The input:
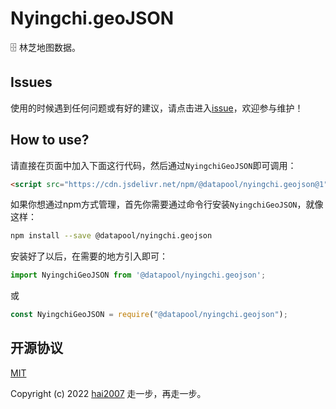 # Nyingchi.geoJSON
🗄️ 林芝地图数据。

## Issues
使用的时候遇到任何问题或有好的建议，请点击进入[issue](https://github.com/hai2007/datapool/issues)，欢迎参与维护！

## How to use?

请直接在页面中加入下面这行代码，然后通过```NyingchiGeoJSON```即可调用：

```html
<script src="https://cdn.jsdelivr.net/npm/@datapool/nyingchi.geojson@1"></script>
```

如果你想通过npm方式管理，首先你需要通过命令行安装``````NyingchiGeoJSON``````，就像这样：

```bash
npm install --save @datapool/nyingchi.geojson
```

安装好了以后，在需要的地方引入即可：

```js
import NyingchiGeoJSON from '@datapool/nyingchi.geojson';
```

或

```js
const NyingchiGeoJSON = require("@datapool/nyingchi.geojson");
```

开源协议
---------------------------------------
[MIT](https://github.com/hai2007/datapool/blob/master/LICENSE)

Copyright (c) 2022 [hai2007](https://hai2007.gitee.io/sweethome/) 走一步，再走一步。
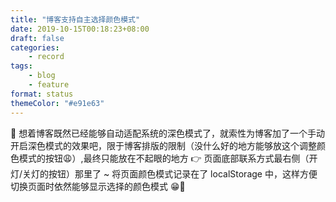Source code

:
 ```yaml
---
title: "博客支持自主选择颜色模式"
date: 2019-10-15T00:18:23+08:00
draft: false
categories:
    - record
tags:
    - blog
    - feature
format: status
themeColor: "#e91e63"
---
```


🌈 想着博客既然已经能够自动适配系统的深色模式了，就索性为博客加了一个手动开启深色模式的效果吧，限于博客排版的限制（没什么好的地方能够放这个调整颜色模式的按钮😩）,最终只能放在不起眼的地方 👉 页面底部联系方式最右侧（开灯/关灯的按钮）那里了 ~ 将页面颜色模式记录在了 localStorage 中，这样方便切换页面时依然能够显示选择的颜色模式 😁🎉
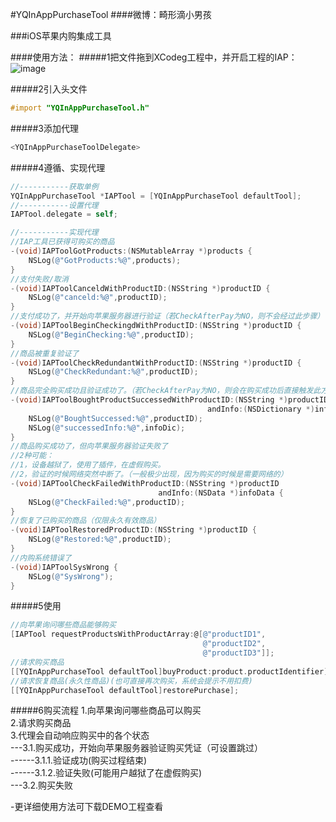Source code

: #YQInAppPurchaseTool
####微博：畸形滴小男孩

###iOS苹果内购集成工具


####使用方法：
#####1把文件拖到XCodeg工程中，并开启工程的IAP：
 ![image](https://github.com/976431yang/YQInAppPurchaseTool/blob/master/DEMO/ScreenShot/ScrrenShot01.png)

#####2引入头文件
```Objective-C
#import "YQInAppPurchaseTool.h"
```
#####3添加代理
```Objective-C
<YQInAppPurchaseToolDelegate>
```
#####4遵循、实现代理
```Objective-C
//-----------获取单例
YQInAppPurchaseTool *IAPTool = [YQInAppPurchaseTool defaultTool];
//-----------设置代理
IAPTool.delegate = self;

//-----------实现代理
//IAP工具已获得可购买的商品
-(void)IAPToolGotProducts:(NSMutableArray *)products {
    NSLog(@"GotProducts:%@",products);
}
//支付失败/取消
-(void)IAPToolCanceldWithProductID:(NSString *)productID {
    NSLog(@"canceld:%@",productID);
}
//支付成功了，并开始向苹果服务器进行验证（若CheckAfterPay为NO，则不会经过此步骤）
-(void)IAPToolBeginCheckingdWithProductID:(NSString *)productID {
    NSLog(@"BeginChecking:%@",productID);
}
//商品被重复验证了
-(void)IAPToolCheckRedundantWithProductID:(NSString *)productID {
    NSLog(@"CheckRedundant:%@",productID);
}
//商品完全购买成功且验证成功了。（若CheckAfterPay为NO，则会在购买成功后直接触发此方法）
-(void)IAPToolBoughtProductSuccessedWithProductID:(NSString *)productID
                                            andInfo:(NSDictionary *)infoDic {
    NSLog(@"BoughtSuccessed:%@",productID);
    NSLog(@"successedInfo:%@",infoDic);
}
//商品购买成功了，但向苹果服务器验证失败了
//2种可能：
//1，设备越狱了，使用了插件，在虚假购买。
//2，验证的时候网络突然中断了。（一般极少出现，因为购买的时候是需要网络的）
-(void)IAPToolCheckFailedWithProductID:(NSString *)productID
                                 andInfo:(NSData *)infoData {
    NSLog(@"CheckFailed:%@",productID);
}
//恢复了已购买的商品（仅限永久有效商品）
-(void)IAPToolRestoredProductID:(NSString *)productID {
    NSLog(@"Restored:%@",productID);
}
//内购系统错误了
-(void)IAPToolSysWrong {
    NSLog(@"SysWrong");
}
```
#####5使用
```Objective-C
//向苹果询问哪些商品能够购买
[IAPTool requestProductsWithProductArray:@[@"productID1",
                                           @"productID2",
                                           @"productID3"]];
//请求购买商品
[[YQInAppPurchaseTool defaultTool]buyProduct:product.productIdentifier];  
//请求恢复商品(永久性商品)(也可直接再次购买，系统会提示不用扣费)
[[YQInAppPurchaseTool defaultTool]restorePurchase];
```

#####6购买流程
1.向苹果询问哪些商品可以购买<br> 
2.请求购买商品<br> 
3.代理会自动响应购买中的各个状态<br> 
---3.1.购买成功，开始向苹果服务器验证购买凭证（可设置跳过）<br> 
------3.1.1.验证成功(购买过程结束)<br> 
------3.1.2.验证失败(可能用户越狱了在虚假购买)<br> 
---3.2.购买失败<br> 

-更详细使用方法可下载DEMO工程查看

Exercise aim:
Copy out all lines from the records where the word "defaultTool" appears.

Result:
YQInAppPurchaseTool *IAPTool = [YQInAppPurchaseTool defaultTool];
[[YQInAppPurchaseTool defaultTool]buyProduct:product.productIdentifier];  
[[YQInAppPurchaseTool defaultTool]restorePurchase];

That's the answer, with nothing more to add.